В то время, как мы беззаботно катились в неизвестность по Северной Болгарии, Генеральный штаб Советской армии во главе со Сталиным разрабатывал планы будущих наступательных операций. От этих планов захватывало дух у маршалов и генералов. От духа разгорался аппетит.
Немцами война была окончательно проиграна. Пред нашими армиями лежали несметные богатства Западной Европы. Наступал «дележ пирога». Все зависело от скорости продвижения пехотных частей.

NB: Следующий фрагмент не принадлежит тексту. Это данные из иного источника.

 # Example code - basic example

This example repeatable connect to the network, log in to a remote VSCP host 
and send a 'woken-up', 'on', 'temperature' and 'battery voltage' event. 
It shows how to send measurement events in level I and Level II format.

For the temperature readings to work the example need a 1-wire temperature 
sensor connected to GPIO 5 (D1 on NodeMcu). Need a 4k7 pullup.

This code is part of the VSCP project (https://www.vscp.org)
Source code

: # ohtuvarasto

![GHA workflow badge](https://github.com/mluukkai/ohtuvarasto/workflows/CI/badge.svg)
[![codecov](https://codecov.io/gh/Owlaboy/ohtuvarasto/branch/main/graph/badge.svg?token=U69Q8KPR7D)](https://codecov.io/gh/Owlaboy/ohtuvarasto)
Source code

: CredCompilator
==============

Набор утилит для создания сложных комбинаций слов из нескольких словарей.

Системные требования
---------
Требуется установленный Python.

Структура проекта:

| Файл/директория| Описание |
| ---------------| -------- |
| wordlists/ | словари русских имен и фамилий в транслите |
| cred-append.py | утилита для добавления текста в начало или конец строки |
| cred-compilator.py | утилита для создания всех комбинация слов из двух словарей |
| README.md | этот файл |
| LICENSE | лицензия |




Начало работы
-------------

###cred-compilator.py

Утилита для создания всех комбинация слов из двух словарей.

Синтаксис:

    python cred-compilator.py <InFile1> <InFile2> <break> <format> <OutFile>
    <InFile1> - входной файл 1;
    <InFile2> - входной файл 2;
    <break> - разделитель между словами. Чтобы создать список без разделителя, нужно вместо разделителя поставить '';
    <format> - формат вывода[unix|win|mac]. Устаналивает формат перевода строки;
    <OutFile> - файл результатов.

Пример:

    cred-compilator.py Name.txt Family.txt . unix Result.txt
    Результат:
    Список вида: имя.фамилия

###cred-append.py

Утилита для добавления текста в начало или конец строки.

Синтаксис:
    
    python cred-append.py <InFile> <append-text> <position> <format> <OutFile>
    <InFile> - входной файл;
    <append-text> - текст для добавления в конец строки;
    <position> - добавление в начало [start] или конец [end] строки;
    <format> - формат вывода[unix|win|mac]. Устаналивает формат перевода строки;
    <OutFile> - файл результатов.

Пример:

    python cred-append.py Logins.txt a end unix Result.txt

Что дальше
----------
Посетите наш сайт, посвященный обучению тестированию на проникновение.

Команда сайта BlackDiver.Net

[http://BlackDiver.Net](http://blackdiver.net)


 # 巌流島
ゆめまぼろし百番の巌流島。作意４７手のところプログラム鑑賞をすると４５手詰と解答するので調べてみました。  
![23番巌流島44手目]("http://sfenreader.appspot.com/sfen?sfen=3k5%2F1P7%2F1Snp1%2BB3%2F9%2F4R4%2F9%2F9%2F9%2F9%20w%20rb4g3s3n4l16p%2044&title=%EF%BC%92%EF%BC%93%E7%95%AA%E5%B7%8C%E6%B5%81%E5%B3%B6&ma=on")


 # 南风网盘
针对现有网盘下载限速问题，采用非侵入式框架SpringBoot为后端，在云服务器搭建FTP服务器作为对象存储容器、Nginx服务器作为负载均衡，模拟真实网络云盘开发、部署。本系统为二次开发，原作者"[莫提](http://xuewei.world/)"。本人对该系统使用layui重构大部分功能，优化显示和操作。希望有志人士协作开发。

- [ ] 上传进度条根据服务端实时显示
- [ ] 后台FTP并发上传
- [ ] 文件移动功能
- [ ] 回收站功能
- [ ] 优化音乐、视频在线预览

Кто быстрее: союзники или мы?
Фашисты: немцы, мадьяры и многие их приспешники, – видя неминуемую гибель, дрались люто, с отчаянием смертников, продлевая тем самым, сколько можно, свою жизнь.
Сталин требовал наращивания темпов наступления: быстрей и больше! Орденские награды дождем сыпались на всех, кто только чем-либо способствовал проталкиванию вперед наших пехотных частей.
Ведь нам нужна одна —
Одна Победа!
Одна на всех —
Мы за ценой
Не постоим!..
Сочиняли песни далеко за нашими спинами. Цену же сполна платила пехота.
Может быть, история еще вернется к вопросу о целесообразности огромных людских потерь, понесенных Советской армией в сорок четвертом – сорок пятом годах, но пока что в нашей официальной печати это «табу». Официально – мы освобождали народы Европы от фашистского рабства, платя миллионами(!) жизней своих парней.
Конечно, не пойди наш Генеральный штаб на такие жертвы, не было бы ГДР, ПНР, ЧССР, ВНР, СРР, НРБ и даже СФРЮ, не смогли бы мы увезти с занятых территорий заводы, фабрики, угнать скот и пр. Нам, оставшимся в живых, это как будто бы и хорошо, но каково погибшим? Особенно, их матерям, отцам, детям, женам?
Возникает и другой, не менее крамольный вопрос: а не могли бы эти миллионы молодых парней, что погибли в последний год войны, оставшись в живых, создать у себя дома больше материальных ценностей, чем в качестве репараций мы получили с Германии, Венгрии, Румынии и других стран? А чем можно оценить горе народное?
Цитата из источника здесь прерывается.